John Evans, the CEO of Beam, says that they can follow the lead of other gene-editing delivery methods, and that they’ll be trying them all: removing cells, treating them and putting them in to the body (called ex-vivo delivery), or ways to get the editors directly into the body through nanoparticles or viral vectors.

Liu and Evans say that since there are so many diseases that could benefit from base editing, they have some guidelines for which they’ll tackle first. Do they believe that a single base change will reverse some of the consequences of the disease? Is the genetic sequence itself a good fit for a base editor to bind to and make the edit? And, is there a delivery method that they can get to the target tissue with? “We hope to fulfill our obligation to patients by trying to develop as many promising therapeutics as possible," Liu says. "But we also will have a very structured way of going about identifying the most promising opportunities from this pretty large venue.”
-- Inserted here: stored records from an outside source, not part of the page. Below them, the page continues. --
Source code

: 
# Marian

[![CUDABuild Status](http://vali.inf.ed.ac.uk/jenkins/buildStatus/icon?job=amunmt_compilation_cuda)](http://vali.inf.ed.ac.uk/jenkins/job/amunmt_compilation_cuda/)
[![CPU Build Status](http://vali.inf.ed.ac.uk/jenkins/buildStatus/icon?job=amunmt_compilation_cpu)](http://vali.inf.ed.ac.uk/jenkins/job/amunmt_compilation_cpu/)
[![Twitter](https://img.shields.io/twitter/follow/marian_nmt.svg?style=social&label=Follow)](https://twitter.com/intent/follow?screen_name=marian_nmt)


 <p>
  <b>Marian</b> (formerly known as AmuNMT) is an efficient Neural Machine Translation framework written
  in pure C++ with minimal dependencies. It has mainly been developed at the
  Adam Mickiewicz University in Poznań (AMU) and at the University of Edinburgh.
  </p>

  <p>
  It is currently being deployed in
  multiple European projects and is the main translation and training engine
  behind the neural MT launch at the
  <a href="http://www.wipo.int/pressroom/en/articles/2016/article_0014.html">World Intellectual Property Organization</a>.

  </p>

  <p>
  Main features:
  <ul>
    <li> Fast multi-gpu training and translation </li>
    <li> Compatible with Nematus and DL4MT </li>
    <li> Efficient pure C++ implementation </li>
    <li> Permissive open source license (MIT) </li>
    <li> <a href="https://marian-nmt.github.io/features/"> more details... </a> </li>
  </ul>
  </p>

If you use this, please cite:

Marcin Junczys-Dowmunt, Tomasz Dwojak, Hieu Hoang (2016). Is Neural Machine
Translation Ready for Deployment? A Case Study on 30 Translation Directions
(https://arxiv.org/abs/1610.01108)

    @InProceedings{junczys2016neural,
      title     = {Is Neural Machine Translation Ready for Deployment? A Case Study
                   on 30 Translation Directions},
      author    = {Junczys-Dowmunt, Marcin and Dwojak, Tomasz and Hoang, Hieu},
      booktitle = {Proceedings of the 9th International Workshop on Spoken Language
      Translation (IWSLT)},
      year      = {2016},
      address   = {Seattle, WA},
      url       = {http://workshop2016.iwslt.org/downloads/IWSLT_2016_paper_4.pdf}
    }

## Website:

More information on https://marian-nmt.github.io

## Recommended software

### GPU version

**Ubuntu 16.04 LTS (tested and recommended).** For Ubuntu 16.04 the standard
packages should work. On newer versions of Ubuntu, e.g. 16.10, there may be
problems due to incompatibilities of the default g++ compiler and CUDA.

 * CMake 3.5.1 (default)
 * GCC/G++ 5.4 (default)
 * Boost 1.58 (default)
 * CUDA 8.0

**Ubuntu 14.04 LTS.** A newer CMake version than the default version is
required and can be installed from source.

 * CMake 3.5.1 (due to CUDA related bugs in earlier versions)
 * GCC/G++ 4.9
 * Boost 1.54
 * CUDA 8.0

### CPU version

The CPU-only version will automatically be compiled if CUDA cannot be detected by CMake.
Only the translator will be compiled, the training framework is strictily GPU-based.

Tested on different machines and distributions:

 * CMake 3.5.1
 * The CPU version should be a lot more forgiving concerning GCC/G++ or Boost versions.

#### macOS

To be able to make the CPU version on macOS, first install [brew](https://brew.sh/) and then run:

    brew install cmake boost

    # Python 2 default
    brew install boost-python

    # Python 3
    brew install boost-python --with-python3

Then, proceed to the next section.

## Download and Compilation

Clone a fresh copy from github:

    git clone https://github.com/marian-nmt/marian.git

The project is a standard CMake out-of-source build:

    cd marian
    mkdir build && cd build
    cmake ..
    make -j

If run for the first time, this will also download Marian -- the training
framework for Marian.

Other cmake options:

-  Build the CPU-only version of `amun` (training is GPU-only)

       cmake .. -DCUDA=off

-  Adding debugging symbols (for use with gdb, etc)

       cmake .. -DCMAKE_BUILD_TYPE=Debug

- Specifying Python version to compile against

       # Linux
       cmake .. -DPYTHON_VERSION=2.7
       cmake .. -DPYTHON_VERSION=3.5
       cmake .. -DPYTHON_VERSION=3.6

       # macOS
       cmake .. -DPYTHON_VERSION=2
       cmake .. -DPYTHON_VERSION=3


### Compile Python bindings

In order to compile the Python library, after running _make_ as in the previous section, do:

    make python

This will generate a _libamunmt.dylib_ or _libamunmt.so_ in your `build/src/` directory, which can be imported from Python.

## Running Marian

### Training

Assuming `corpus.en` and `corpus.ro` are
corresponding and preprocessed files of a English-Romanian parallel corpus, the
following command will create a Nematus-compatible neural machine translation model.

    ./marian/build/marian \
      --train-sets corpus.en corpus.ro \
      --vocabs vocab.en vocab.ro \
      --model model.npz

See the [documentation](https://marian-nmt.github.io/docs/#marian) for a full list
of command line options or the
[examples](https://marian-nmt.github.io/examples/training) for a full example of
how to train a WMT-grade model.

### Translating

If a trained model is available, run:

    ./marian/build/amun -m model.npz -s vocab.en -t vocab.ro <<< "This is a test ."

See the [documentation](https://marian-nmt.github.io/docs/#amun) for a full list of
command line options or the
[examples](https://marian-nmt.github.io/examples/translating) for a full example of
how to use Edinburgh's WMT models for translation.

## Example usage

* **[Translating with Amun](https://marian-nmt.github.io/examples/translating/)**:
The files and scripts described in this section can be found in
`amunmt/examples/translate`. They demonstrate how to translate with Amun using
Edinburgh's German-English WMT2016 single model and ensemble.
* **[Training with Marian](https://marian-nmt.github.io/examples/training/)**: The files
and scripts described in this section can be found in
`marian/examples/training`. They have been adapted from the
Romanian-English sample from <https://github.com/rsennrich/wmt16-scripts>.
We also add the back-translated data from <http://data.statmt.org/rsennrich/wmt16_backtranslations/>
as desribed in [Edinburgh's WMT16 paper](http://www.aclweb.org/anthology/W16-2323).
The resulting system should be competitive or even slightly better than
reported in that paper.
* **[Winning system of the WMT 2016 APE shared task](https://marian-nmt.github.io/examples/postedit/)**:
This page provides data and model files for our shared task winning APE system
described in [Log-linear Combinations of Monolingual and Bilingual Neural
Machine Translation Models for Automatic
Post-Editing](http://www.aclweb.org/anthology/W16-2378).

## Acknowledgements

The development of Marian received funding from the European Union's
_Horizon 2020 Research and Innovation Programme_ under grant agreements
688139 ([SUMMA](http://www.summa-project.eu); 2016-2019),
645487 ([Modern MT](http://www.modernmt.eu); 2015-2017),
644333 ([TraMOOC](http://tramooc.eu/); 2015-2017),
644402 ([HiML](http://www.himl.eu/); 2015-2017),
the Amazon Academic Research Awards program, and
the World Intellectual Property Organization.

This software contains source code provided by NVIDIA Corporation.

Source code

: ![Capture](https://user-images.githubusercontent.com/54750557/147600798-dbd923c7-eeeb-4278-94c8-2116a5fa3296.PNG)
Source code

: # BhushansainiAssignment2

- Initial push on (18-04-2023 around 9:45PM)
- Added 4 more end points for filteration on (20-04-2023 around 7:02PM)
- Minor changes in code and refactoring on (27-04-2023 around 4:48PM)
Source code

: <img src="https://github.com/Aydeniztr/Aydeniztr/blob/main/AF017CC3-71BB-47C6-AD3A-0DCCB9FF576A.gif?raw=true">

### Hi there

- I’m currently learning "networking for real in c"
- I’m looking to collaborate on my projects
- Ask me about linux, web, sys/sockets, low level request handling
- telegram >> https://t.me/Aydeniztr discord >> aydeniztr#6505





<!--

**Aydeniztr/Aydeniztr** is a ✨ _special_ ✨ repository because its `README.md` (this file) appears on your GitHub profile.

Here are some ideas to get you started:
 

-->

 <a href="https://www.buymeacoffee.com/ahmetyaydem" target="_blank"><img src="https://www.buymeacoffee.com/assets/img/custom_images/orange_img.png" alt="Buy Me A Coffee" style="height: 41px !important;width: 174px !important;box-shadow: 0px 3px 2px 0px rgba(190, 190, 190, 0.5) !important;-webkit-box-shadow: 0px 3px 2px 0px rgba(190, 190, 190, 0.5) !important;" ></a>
Beam will also investigate another base editor, developed by Feng Zhang around the time that ABE was published. It edits A bases, but in RNA. The concept is similar: a deaminating enzyme is attached to a CRISPR enzyme, but this time Cas-13, an enzyme that acts on RNA. RNA is the middleman between our genes, and the proteins that they produce. By editing the RNA, Zhang showed you could change the gene expression, or what protein is made, without changing the bases of the DNA itself.

Liu says this could be especially useful when you want to make a temporary change. “For some acute applications, in which a transient rather than a permanent edit is desirable, RNA-based editing could prove to be an ideal approach," Liu tells me. "For other applications in which a one-time permanent correction of the genome is desired, such as the many lifelong genetic diseases caused by point mutations that we've already hinted at, DNA based editing could be ideal. So together, these technologies we view as perfectly complementary, and together they make the development of base editing especially exciting.”

It’s too early to say just when the base editors will be tried in people, but Evans says he’s optimistic they can get it to patients relatively quickly. Because base editing is so precise, the researchers are hopeful that it will be easier to monitor, test, and develop than its predecessor— at least for point mutations. It won't replace traditional CRISPR, but just add another dimension to our gene editing capabilities, so that we can perhaps start to see it make a difference in people soon.